The bone marrow is where all of the blood elements are made. From it are made red blood cells (oxygen-carrying cells), white blood cells (infection-fighting cells), and platelets (clotting elements). The blood of the umbilical cord at birth contains what are called "stem" cells, because these cells can transform into any of the three types of blood cells mentioned above.
When an infant is born, his or her blood is quite different from the blood of an adult. There is a different type of hemoglobin altogether, which is gradually replaced during the first year with the adult blood type. And there is a much greater concentration of stem cells. Therefore, tapping this source will yield a very rich collection for storage.
Today, when someone's bone marrow has been destroyed by the life-saving therapy used to fight tumors and leukemias, the cure can be as dangerous as the illness. The race is then on to find a donor so that replacement bone marrow can be provided. It's not just as simple as finding someone willing to be generous by submitting to a bone marrow retrieval. There must also be a matching of six different factors between the donor and the recipient. The fewer factors in common, the more likelihood that the recipient will "reject" the donor's bone marrow.

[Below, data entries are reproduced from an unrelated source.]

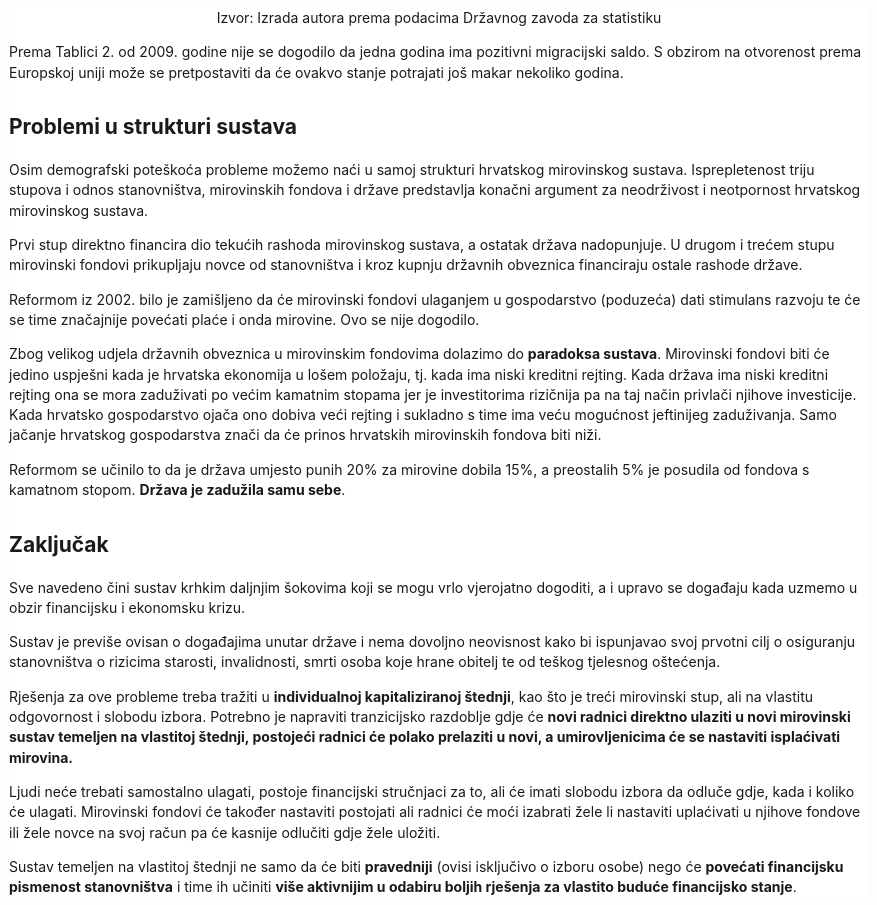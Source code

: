 <p style="text-align: center;">Izvor: Izrada autora prema podacima Državnog zavoda za statistiku</p>

Prema Tablici 2. od 2009. godine nije se dogodilo da jedna godina ima pozitivni migracijski saldo. S obzirom na otvorenost prema Europskoj uniji može se pretpostaviti da će ovakvo stanje potrajati još makar nekoliko godina.

## Problemi u strukturi sustava

Osim demografski poteškoća probleme možemo naći u samoj strukturi hrvatskog mirovinskog sustava. Isprepletenost triju stupova i odnos stanovništva, mirovinskih fondova i države predstavlja konačni argument za neodrživost i neotpornost hrvatskog mirovinskog sustava.

Prvi stup direktno financira dio tekućih rashoda mirovinskog sustava, a ostatak država nadopunjuje. U drugom i trećem stupu mirovinski fondovi prikupljaju novce od stanovništva i kroz kupnju državnih obveznica financiraju ostale rashode države.

Reformom iz 2002. bilo je zamišljeno da će mirovinski fondovi ulaganjem u gospodarstvo (poduzeća) dati stimulans razvoju te će se time značajnije povećati plaće i onda mirovine. Ovo se nije dogodilo.

Zbog velikog udjela državnih obveznica u mirovinskim fondovima dolazimo do **paradoksa sustava**. Mirovinski fondovi biti će jedino uspješni kada je hrvatska ekonomija u lošem položaju, tj. kada ima niski kreditni rejting. Kada država ima niski kreditni rejting ona se mora zaduživati po većim kamatnim stopama jer je investitorima rizičnija pa na taj način privlači njihove investicije. Kada hrvatsko gospodarstvo ojača ono dobiva veći rejting i sukladno s time ima veću mogućnost jeftinijeg zaduživanja. Samo jačanje hrvatskog gospodarstva znači da će prinos hrvatskih mirovinskih fondova biti niži.

Reformom se učinilo to da je država umjesto punih 20% za mirovine dobila 15%, a preostalih 5% je posudila od fondova s kamatnom stopom. **Država je zadužila samu sebe**.

## Zaključak

Sve navedeno čini sustav krhkim daljnjim šokovima koji se mogu vrlo vjerojatno dogoditi, a i upravo se događaju kada uzmemo u obzir financijsku i ekonomsku krizu.

Sustav je previše ovisan o događajima unutar države i nema dovoljno neovisnost kako bi ispunjavao svoj prvotni cilj o osiguranju stanovništva o rizicima starosti, invalidnosti, smrti osoba koje hrane obitelj te od teškog tjelesnog oštećenja.

Rješenja za ove probleme treba tražiti u **individualnoj kapitaliziranoj štednji**, kao što je treći mirovinski stup, ali na vlastitu odgovornost i slobodu izbora. Potrebno je napraviti tranzicijsko razdoblje gdje će **novi radnici direktno ulaziti u novi mirovinski sustav temeljen na vlastitoj štednji, postojeći radnici će polako prelaziti u novi, a umirovljenicima će se nastaviti isplaćivati mirovina.**

Ljudi neće trebati samostalno ulagati, postoje financijski stručnjaci za to, ali će imati slobodu izbora da odluče gdje, kada i koliko će ulagati. Mirovinski fondovi će također nastaviti postojati ali radnici će moći izabrati žele li nastaviti uplaćivati u njihove fondove ili žele novce na svoj račun pa će kasnije odlučiti gdje žele uložiti.

Sustav temeljen na vlastitoj štednji ne samo da će biti **pravedniji** (ovisi isključivo o izboru osobe) nego će **povećati financijsku pismenost stanovništva** i time ih učiniti **više aktivnijim u odabiru boljih rješenja za vlastito buduće financijsko stanje**.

But umbilical cord blood, if stored and then used for a family member later, ups the score on these six factors. This is common knowledge, because most people know that a blood relative has a better chance of having a donor organ "take" than a stranger. Of course, if the very baby that had the cord blood saved were to use the stored blood after cancer treatment, now you would be talking about a perfect match!
This has become such an exciting development in the normally two unrelated fields of obstetrics and donor/recipient graft rejection that a whole new industry has sprung up to provide this service.
Is this storage a type of insurance for cancer? Really now, ask the critics, what are the chances? If you took even the dollar amount a year over several years and compared (via apples and oranges method) the cost to the chances of actually needing the cord blood, the financial risk may not match the medical benefit. Or so they say.